Simon and I had married young. I was not used to living or surviving alone. But I knew in my heart my superficially responsible and respectable life was a complete fraud and I must accept changes needed to be made.
‘Will this train ever move again,’ shouted the angry man, now red-faced and breathless, demanding information from some invisible and silent source. He was probably not used to feeling so helpless, and paced the aisle in frustration.
The seat next to my new friend was now empty. He looked at it questioningly and I nodded. He moved over to create more room.
‘Hi, I’m Kieran.’
‘Sally,’ I replied.
‘This is a total nightmare isn’t it?’
‘Do you mean being trapped here, or being trapped here with these people,’ I grinned.

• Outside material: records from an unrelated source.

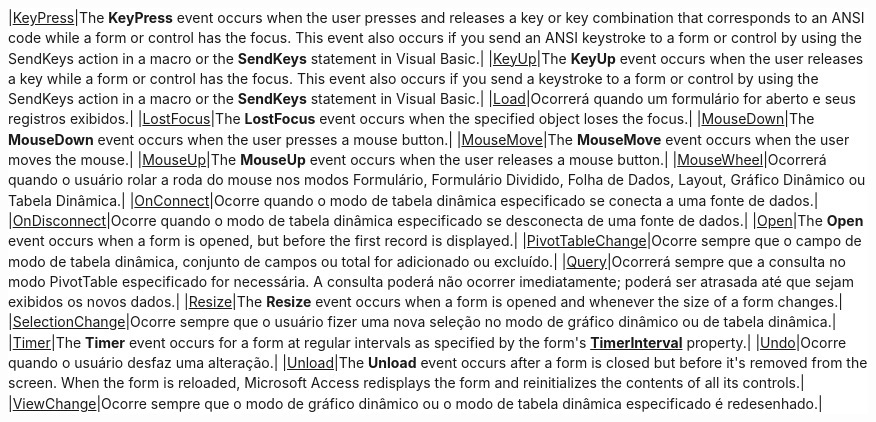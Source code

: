 |[KeyPress](62ebe014-955a-e47e-6506-f7be9aa44de6.md)|The  **KeyPress** event occurs when the user presses and releases a key or key combination that corresponds to an ANSI code while a form or control has the focus. This event also occurs if you send an ANSI keystroke to a form or control by using the SendKeys action in a macro or the **SendKeys** statement in Visual Basic.|
|[KeyUp](dbef316c-6362-f330-0931-e109e1381907.md)|The  **KeyUp** event occurs when the user releases a key while a form or control has the focus. This event also occurs if you send a keystroke to a form or control by using the SendKeys action in a macro or the **SendKeys** statement in Visual Basic.|
|[Load](a7547066-e1eb-6cdc-a170-2ee222081720.md)|Ocorrerá quando um formulário for aberto e seus registros exibidos.|
|[LostFocus](09aa4b18-f4b2-024e-14c0-476faa76f209.md)|The  **LostFocus** event occurs when the specified object loses the focus.|
|[MouseDown](09b8822b-9e13-3640-5fab-77fd00d8b68f.md)|The  **MouseDown** event occurs when the user presses a mouse button.|
|[MouseMove](e255bb17-4997-9290-cd13-1a61666017b2.md)|The  **MouseMove** event occurs when the user moves the mouse.|
|[MouseUp](b397f122-24ec-18f9-779b-d8431664abc1.md)|The  **MouseUp** event occurs when the user releases a mouse button.|
|[MouseWheel](eec18d43-1cee-463c-37e6-760eccb0b890.md)|Ocorrerá quando o usuário rolar a roda do mouse nos modos Formulário, Formulário Dividido, Folha de Dados, Layout, Gráfico Dinâmico ou Tabela Dinâmica.|
|[OnConnect](39966052-0e06-bde9-142f-ee74d16a9973.md)|Ocorre quando o modo de tabela dinâmica especificado se conecta a uma fonte de dados.|
|[OnDisconnect](b5b2a18b-d159-c122-c35e-fe749d755f0e.md)|Ocorre quando o modo de tabela dinâmica especificado se desconecta de uma fonte de dados.|
|[Open](8638e6d9-29af-a007-44f5-9bada14adb29.md)|The  **Open** event occurs when a form is opened, but before the first record is displayed.|
|[PivotTableChange](8b4a8c9a-c8a3-648d-968d-edcb7cb94956.md)|Ocorre sempre que o campo de modo de tabela dinâmica, conjunto de campos ou total for adicionado ou excluído.|
|[Query](f3070a6f-3064-b496-ff9f-4da165205f90.md)|Ocorrerá sempre que a consulta no modo PivotTable especificado for necessária. A consulta poderá não ocorrer imediatamente; poderá ser atrasada até que sejam exibidos os novos dados.|
|[Resize](de57e9bf-e4fd-174e-4d56-9ea813ab92ce.md)|The  **Resize** event occurs when a form is opened and whenever the size of a form changes.|
|[SelectionChange](4c815a6d-4971-6cbd-16ad-905e93ec1b52.md)|Ocorre sempre que o usuário fizer uma nova seleção no modo de gráfico dinâmico ou de tabela dinâmica.|
|[Timer](395c62a1-5731-01b8-a4ea-852bfb30572f.md)|The  **Timer** event occurs for a form at regular intervals as specified by the form's **[TimerInterval](ee56bcf8-20cb-9d86-ed17-3b85ac88f6f1.md)** property.|
|[Undo](fdcf98c1-c560-1c29-586d-6c4eb4a6ccd0.md)|Ocorre quando o usuário desfaz uma alteração.|
|[Unload](13f1f7f4-9d69-128f-7e02-f3d3b99ec0f4.md)|The  **Unload** event occurs after a form is closed but before it's removed from the screen. When the form is reloaded, Microsoft Access redisplays the form and reinitializes the contents of all its controls.|
|[ViewChange](a3788eca-783f-cb5d-1a7b-1c4a23648629.md)|Ocorre sempre que o modo de gráfico dinâmico ou o modo de tabela dinâmica especificado é redesenhado.|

‘The latter,’ he answered, and the ice was broken. We talked about our journeys. He was a photographer, going to London to firm up the details of an overseas assignment. My disappointment surprised me. I had begun to think of him as a fellow traveller. We passed the time gossiping about imagined peccadilloes of other passengers. Our

laughter attracted frowns; how could we be enjoying ourselves in the circumstances.
I was thrown from my seat by the force of the impact. I felt confusion and pain. Time stood still and an eerie silence fell on the carriage. Another jolt, the carriage was thrown into the air, appeared to hang there, then fell to the ground and came to rest. Silence. Then screams. Piercing screams. I was lying on the floor between two seats, my body twisted awkwardly, my hands held protectively over my head. The carriage rocked precariously, I could hear metal straining and splintering.
It was impossible to get my bearings, everything looked distorted, strange, unreal. But I was alive, although I no longer inhabited the world of a few moments ago; nothing would ever be the same again. Neither did I occupy the current one; I was a spectator, an observer. I felt a strange sense of elation. Nothing around me was how things were meant to be but I was unable to conjure sadness or fear. They were emotions I had just left behind.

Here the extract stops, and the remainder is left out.